> **Problem statement**:
Only one portion of the data is to be written out: from the line bearing "Ups=2 | Downs=0" through the line bearing "If you want to". Write it exactly as it appears.

> **Records**:
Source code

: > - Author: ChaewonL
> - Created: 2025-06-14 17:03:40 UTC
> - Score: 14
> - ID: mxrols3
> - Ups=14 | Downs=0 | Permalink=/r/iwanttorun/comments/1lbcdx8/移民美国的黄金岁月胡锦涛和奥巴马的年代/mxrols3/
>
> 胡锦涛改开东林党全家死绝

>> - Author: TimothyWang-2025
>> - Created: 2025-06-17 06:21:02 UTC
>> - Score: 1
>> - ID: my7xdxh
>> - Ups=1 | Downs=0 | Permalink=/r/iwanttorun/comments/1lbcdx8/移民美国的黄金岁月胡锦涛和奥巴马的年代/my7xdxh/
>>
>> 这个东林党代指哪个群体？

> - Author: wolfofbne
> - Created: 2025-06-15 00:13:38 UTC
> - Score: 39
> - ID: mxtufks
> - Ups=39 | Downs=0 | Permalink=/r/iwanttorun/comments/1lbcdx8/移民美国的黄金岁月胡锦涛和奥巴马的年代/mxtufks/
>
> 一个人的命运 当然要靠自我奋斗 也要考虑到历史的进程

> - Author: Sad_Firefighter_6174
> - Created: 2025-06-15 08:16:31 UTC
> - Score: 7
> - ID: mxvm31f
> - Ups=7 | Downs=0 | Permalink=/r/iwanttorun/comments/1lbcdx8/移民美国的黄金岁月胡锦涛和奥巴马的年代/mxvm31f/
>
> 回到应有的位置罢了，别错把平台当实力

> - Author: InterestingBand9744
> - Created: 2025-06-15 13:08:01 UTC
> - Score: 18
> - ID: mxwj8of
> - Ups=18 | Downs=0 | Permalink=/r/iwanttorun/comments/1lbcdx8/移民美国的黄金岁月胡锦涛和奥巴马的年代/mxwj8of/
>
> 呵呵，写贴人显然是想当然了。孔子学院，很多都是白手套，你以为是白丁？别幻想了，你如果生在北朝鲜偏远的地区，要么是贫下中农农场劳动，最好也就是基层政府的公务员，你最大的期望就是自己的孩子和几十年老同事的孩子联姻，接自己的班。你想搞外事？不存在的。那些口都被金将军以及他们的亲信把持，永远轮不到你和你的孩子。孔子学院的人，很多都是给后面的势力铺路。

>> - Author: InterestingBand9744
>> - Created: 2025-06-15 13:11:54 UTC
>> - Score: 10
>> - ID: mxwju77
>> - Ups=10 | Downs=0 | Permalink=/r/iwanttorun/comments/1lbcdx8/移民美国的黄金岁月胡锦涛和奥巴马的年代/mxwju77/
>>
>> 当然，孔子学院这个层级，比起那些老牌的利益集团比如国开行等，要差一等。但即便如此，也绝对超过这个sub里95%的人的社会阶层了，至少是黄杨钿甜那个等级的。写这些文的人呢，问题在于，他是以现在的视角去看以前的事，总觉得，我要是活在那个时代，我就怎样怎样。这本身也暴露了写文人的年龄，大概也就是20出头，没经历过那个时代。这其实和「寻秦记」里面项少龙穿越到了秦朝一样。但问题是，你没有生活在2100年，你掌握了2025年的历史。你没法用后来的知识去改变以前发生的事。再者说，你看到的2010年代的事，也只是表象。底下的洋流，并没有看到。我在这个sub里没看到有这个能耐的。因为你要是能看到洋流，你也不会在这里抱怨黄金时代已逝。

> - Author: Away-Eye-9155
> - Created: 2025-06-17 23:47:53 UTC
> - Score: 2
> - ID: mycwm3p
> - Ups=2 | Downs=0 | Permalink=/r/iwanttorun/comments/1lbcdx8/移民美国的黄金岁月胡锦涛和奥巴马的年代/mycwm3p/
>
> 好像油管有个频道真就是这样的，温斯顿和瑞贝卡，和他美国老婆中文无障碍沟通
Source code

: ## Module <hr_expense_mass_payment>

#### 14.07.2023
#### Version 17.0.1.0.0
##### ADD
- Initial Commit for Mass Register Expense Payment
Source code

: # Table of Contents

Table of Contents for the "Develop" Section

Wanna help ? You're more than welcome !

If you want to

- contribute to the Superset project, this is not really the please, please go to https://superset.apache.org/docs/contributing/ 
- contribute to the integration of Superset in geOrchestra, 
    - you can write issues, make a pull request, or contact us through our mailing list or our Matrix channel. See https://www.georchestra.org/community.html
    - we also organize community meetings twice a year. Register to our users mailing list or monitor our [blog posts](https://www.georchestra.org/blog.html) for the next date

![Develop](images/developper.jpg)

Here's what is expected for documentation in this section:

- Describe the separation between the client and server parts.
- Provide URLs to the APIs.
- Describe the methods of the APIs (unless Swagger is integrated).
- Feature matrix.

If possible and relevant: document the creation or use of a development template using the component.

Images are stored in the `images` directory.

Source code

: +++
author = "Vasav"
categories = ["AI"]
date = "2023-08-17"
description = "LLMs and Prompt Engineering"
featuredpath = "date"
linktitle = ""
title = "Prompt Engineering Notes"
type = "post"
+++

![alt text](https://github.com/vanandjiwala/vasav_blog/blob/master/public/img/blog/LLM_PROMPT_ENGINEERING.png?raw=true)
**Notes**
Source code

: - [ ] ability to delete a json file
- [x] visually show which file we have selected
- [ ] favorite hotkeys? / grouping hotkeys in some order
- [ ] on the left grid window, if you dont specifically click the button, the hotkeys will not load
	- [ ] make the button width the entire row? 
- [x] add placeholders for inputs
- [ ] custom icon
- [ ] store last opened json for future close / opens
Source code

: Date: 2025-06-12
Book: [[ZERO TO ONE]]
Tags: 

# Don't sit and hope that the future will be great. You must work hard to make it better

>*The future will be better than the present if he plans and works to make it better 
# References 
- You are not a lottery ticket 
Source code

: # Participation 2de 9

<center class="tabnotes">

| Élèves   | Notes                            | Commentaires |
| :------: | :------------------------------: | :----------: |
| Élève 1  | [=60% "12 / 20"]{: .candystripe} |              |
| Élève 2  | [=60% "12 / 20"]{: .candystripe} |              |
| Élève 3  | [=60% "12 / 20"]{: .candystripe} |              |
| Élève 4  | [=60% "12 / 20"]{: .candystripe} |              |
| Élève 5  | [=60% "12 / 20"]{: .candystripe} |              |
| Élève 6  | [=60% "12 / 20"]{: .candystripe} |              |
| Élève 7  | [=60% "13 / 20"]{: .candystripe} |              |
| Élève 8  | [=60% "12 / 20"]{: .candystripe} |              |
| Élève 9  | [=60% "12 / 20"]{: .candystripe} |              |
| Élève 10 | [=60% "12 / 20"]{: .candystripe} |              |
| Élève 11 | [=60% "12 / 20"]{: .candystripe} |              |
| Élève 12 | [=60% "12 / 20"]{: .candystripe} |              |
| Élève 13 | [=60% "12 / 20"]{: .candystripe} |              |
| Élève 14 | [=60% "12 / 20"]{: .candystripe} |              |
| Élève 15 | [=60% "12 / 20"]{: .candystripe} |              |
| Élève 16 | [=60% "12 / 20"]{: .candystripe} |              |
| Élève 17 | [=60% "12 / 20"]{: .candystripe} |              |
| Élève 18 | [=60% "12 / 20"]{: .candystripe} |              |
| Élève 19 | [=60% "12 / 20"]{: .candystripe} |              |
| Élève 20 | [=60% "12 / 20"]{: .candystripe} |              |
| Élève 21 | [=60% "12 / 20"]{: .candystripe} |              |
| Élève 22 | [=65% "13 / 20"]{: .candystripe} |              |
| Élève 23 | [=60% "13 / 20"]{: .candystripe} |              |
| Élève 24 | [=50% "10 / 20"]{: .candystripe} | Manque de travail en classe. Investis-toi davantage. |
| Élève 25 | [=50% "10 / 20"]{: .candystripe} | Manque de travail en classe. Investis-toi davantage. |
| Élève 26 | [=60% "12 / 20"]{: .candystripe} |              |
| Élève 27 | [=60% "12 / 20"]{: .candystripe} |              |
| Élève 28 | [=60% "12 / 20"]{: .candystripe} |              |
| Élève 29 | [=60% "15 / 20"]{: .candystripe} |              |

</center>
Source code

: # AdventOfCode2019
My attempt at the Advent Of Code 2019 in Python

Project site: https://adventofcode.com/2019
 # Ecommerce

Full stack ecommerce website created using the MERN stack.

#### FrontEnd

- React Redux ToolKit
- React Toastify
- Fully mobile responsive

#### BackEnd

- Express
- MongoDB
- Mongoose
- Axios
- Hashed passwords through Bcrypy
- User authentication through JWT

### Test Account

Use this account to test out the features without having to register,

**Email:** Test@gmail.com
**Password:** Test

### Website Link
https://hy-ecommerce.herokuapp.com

> **Exercise answer**:
> - Ups=2 | Downs=0 | Permalink=/r/iwanttorun/comments/1lbcdx8/移民美国的黄金岁月胡锦涛和奥巴马的年代/mycwm3p/
>
> 好像油管有个频道真就是这样的，温斯顿和瑞贝卡，和他美国老婆中文无障碍沟通
Source code

: ## Module <hr_expense_mass_payment>

#### 14.07.2023
#### Version 17.0.1.0.0
##### ADD
- Initial Commit for Mass Register Expense Payment
Source code

: # Table of Contents

Table of Contents for the "Develop" Section

Wanna help ? You're more than welcome !

If you want to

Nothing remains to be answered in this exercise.